Compared with previous weeks there is more news about individual soldiers. Captain Edmund S. W. Tidswell, son of the previous vicar of Tring, has been mentioned in dispatches. Private F. Birch (Herts Regiment) of Wigginton, has been wounded. Private W. G. Mustill (1st Battalion Northumberland Fusiliers), of the Cow Roast Lock, Tring, had been earlier wounded and captured by the Germans, but he was part of a prisoner exchange, which he describes, and is now in a London Hospital. Also from Wigginton Harold Gurney is still in hospital at Oxford, while Albert Baker has returned to duty after coming home on sick leave.

Among the forces stationed locally the 15th Platoon, D Company, 8th Lincolnshire Regiment sent a wreath to the funeral of their late officer, Lieut. Wm. Crabtree, who was killed in a taxi-cab near Tring a fortnight ago. An Inquest is to be held on Private White and Thomas of the 12th Northumberland Fusiliers who were found dying by the side of the road at Aston Clinton - a matter which makes Captain's Icke's letter about who had done the fastest route march seem rather insignificant.

The number of troops in the area affects the provision of public services, and in nearby Wendover there was a discussion about the provision of public urinals. The Ruri-Decanal Conference at Berkhamsted (attended by many Church of England ministers and lay members) discussed the provision on intersession services, while the people of Tring were warned that the street lighting might have to be turned off because of the shortage of coal  (in part because so many former miners were now training at Tring?)

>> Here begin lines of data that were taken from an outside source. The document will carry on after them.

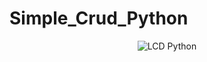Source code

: # Simple_Crud_Python

<p style="text-align:center"><img width="" height="" src="https://i.ibb.co/kD30QyH/Sin-t-tulo.png" alt="LCD Python" border="0"></p>
<br>
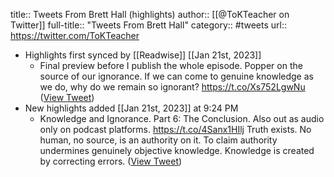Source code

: title:: Tweets From Brett Hall (highlights)
author:: [[@ToKTeacher on Twitter]]
full-title:: "Tweets From Brett Hall"
category:: #tweets
url:: https://twitter.com/ToKTeacher

- Highlights first synced by [[Readwise]] [[Jan 21st, 2023]]
	- Final preview before I publish the whole episode. Popper on the source of our ignorance. If we can come to genuine knowledge as we do, why do we remain so ignorant? https://t.co/Xs752LgwNu ([View Tweet](https://twitter.com/ToKTeacher/status/1616602121146859523))
- New highlights added [[Jan 21st, 2023]] at 9:24 PM
	- Knowledge and Ignorance.
	  Part 6: The Conclusion.
	  Also out as audio only on podcast platforms.
	  https://t.co/4Sanx1HIlj
	  Truth exists.
	  No human, no source, is an authority on it. 
	  To claim authority undermines genuinely objective knowledge.
	  Knowledge is created by correcting errors. ([View Tweet](https://twitter.com/ToKTeacher/status/1616677031147884544))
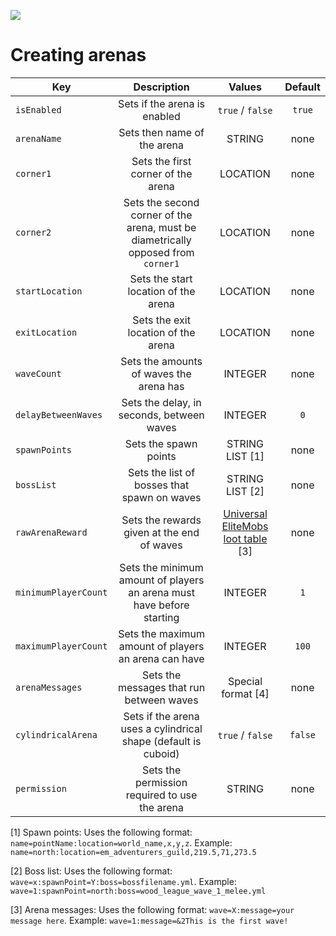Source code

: [![](https://i.imgur.com/LPnSUkK.jpg)](https://magmaguy.com/webapp/webapp.html)

# Creating arenas

| Key | Description | Values | Default |
|-|:-:|:-:|:-:|
| `isEnabled` | Sets if the arena is enabled | `true` / `false` | `true` |
| `arenaName` | Sets then name of the arena | STRING | none |
| `corner1` | Sets the first corner of the arena | LOCATION | none |
| `corner2` | Sets the second corner of the arena, must be diametrically opposed from `corner1` | LOCATION | none |
| `startLocation` | Sets the start location of the arena | LOCATION | none |
| `exitLocation` | Sets the exit location of the arena | LOCATION | none |
| `waveCount` | Sets the amounts of waves the arena has | INTEGER | none |
| `delayBetweenWaves` | Sets the delay, in seconds, between waves | INTEGER | `0` |
| `spawnPoints` | Sets the spawn points | STRING LIST [1] | none |
| `bossList` | Sets the list of bosses that spawn on waves | STRING LIST [2] | none |
| `rawArenaReward` | Sets the rewards given at the end of waves | [Universal EliteMobs loot table](https://magmaguy.com/wiki.html#en+elitemobs+loot_tables.md) [3] | none |
| `minimumPlayerCount` | Sets the minimum amount of players an arena must have before starting | INTEGER | `1` |
| `maximumPlayerCount` | Sets the maximum amount of players an arena can have | INTEGER | `100` |
| `arenaMessages` | Sets the messages that run between waves | Special format [4] | none |
| `cylindricalArena` | Sets if the arena uses a cylindrical shape (default is cuboid) | `true` / `false` | `false`
| `permission` | Sets the permission required to use the arena | STRING | none |

[1] Spawn points: Uses the following format: `name=pointName:location=world_name,x,y,z`. Example: `name=north:location=em_adventurers_guild,219.5,71,273.5`

[2] Boss list: Uses the following format: `wave=x:spawnPoint=Y:boss=bossfilename.yml`. Example: `wave=1:spawnPoint=north:boss=wood_league_wave_1_melee.yml`

[3] Arena messages: Uses the following format: `wave=X:message=your message here`. Example: `wave=1:message=&2This is the first wave!`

On the home front Tring was getting ready for a council by-election following the death of Dr Brown and William Smith, builder, and Edward Wright wrote letter to the paper addressing the electorate. Jack Grange, the son of Herbert Grange, the farmer at Grove Farm, was found to have advanced cancer while James Clark, a Post Office pensioner,  had a successful operation at the West Herts Hospital, at Hemel Hempstead. Both Lord Rothschild, of Tring Park, and J G Williams, of Pendley, won top awards at the Shire Horse Show at Islington. On a more mundane level Percy Mead, farmer of Gubblecote had mangolds for sale.

Surnames this week: Bagnall, Baker, Beal, Bedford, Beech, Birch, Boswall, Brackley, Brown, Bull, Cartwright, Cattell, Clark, Cockburn, Crabtree, Craufurd, Dale, Eccles, Evetts, Ewing, Farran, Field, Finch, Francis, French, Gaussen, Gilbert, Grange, Greey, Gurney, Halsey, Hart-Davies, Hastings, Hilderley, Hodgson, Holland, Houchen, Houseman, Hutton, Icke, Lea-Wilson, Lendrum, Ling, Moore, Lowe, Mead, Muntz, Mustill , Norris, North, Penny, Pope, Ridley, Rolfe, Rothschild, Smith, Smith-Dorrien, Spark, Thomas, Thring, Tidswell, Ward, Weston, White, Williams, Wood, Wright.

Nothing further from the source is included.